Republican presidential candidate Nikki Haley is shown in a 2023 image from her campaign website.
Republican presidential candidate Nikki Haley is shown in a 2023 image from her campaign website.

The important Iowa caucuses are less than six weeks away, and 2024 presidential candidates from the Republican Party are ramping up their activities in Siouxland in an appeal for supporters.

Former president Donald Trump campaigned in Sioux City in late October, and he continues to lead polls nationally and in Iowa related to the Republican race. Several other Republicans looking to move up will campaign in the area over the next few days, first with Nikki Haley holding a rally on Friday evening at the Sioux City Convention Center.

Then, the next day on Saturday, three Republicans will attend a fundraiser hosted by Northwest Iowa Congressman Randy Feenstra in Sioux Center, Iowa. The candidates taking part there will be Haley, Ron DeSantis and Vivek Ramiswamy. A fourth candidate was originally going to take part, but Doug Burgum ended his campaign on Monday, ironically right before a planned stop at a Sioux City restaurant.

The event is called Faith and Family with the Feenstra’s, and will be held on the campus of Dordt University.

DeSantis made his first appearance in Siouxland back in May, also at an event hosted by Feenstra. The DeSantis team has sought inroads in Siouxland in varying ways, most recently by opening a campaign office in Sioux City in a final push to the January 15 caucuses, which are the first contest in the 2024 presidential nominee selection process.

Haley, DeSantis and Ramiswamy joined one other Republican candidate, Chris Christie, in a debate in Alabama yesterday, as Trump continues to make the calculation of participating in none of the four debates held to this point.

A fifth debate was just announced Thursday, as CNN will hold a debate in Des Moines on January 10, five days ahead of the caucuses.

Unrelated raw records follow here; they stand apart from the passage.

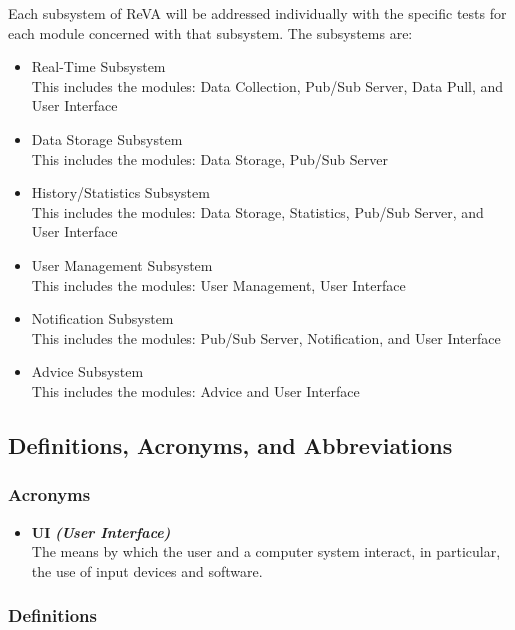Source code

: \documentclass[12pt]{article}
\begin{document}
{		Each subsystem of ReVA will be addressed individually with the specific tests for each module concerned with that subsystem. The subsystems are:
		\begin{itemize}
			\item Real-Time Subsystem \\ This includes the modules: Data Collection,  Pub/Sub Server, Data Pull, and User Interface
			\item Data Storage Subsystem \\ This includes the modules: Data Storage, Pub/Sub Server
			\item History/Statistics Subsystem \\ This includes the modules: Data Storage, Statistics, Pub/Sub Server, and User Interface
			\item User Management Subsystem \\ This includes the modules: User Management, User Interface
			\item Notification Subsystem \\ This includes the modules: Pub/Sub Server, Notification, and User Interface
			\item Advice Subsystem \\ This includes the modules: Advice and User Interface
		\end{itemize}
		\subsection{Definitions, Acronyms, and Abbreviations}


			\subsubsection{Acronyms}

			\begin{itemize}

				\item \textbf{UI} \textbf{\textit{(User Interface)}} \\
				\newline
				The means by which the user and a computer system interact, in particular, the use of input devices and software.

			\end{itemize}

			\subsubsection{Definitions}

}
\end{document}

In other political news, the Woodbury County Democratic Party on Wednesday extended the tenure of party chairman Dave Dawson in a vote of the executive committee.They held a special meeting to elect Dawson, who had served as interim chairman since March 2023.

Dawson is a former state legislator who in a release said he aims to strengthen the party in advance of the 2024 elections. There isn’t much of a race for the Democratic Party’s presidential nominee, as President Joe Biden is running again.

However, Dawson encouraged Democrats to get ready to participate in the caucuses to “show support for protecting individual rights, investing wisely in public safety and human services delivery, safeguarding our environment, strengthening worker’s rights, and improving people’s lives in Woodbury County, in Iowa, and across the United States.”

In news from South Dakota, Governor Kristi Noem has outlined her budget for the 2024-25 fiscal year, which the Legislature will dig into during the session ahead that begins on January 9.

Noem proposed a budget that reduces spending overall, although it also has funding increases of 4 percent each in the areas of K-12 education, health care providers and state employees, according to the Associated Press.

Noem said legislators need to adopt a lean mentality, so her proposed budget of $7.3 billion dollars is slightly less than the current state budget of $7.4 billion.

Her budget includes continuing a state literacy effort, and expanding an education and jobs program for helping at-risk students graduate high school. Noem’s budget proposes $228 million for a new men’s prison to replace the aging facility at Sioux Falls.

South Dakota has over $130 million remaining from federal coronavirus aid. Noem’s plan would primarily put that money toward state water projects.